L’Europa viene da Venere, l’America da Marte, aveva scritto due decenni fa Robert Kagan, noto politologo statunitense nel suo saggio “Power and Weakness”. Si spiegherebbero così i proclami di annessione di Canada o Groenlandia, lanciati ripetutamente con protervia dal presidente statunitense Donald Trump. Ritorno alla legge della giungla alla quale oggi aderiscono spavaldamente le oligarchie economiche e finanziarie. L’obiettivo è chiaro: depredare: terre rare, materie prime, spazi “vitali”. Le mire imperiali sono dichiarate pubblicamente, spudoratamente. Ma è una storia che in fondo si ripete.

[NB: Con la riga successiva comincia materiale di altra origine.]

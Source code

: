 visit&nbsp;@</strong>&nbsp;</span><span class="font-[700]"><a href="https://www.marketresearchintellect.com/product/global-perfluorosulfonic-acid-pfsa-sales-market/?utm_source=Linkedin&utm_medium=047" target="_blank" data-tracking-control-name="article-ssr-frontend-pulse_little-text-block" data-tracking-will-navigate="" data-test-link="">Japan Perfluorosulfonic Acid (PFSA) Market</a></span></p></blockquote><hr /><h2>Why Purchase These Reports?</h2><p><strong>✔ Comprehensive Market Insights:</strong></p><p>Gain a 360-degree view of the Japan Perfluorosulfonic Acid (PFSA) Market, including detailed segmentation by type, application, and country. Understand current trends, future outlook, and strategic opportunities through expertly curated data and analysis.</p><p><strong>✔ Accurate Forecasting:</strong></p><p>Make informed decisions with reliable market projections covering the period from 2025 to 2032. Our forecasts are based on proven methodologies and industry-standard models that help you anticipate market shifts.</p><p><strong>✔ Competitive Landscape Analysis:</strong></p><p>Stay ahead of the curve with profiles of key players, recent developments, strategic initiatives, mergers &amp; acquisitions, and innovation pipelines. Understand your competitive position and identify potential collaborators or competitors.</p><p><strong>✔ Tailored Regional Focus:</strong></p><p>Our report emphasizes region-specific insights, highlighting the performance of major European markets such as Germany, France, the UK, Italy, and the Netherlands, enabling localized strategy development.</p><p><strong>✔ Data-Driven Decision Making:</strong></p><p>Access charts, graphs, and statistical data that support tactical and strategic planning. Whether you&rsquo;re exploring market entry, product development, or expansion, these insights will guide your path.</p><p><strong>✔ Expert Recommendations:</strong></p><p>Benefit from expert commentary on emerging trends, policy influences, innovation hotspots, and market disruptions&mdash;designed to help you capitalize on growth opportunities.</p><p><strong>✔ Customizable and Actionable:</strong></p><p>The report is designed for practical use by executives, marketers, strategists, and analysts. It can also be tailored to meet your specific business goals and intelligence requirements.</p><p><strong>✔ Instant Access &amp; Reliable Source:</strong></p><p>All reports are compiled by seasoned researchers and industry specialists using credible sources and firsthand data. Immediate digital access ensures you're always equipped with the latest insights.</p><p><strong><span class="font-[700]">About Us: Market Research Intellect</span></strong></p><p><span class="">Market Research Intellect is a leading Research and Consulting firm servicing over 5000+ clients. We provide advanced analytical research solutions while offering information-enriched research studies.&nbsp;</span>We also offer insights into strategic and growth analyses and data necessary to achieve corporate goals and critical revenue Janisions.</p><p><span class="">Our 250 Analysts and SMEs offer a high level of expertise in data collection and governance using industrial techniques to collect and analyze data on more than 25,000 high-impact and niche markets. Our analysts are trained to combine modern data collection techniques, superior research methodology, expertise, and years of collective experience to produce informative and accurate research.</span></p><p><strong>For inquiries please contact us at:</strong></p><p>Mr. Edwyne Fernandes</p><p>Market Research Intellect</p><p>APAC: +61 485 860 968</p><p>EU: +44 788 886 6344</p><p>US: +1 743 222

Nel suo ‘La vita di Agricola’, lo storico romano Tacito (fine I sec, inizio II sec d.C.) fa dire al capo dei Caledoni quello che lui, in quanto cittadino di Roma, non può personalmente dire. Così dunque il “j’accuse” di Calgaco nel suo appello alla resistenza contro gli invasori romani, in uno dei passaggi più forti e straordinari di tutta la letteratura classica: “Auferre, trucidare, rapere, falsis nominibus imperium, atque ubi solitudinem faciunt, pace appellant”. Rubare, trucidare, rapinare e con falso nome lo chiamano impero; infine dove creano il deserto, lo chiamano pace. Parole vergate duemila anni fa e che oggi risuonano come fossero la tetra eco di un nostro destino ineluttabile.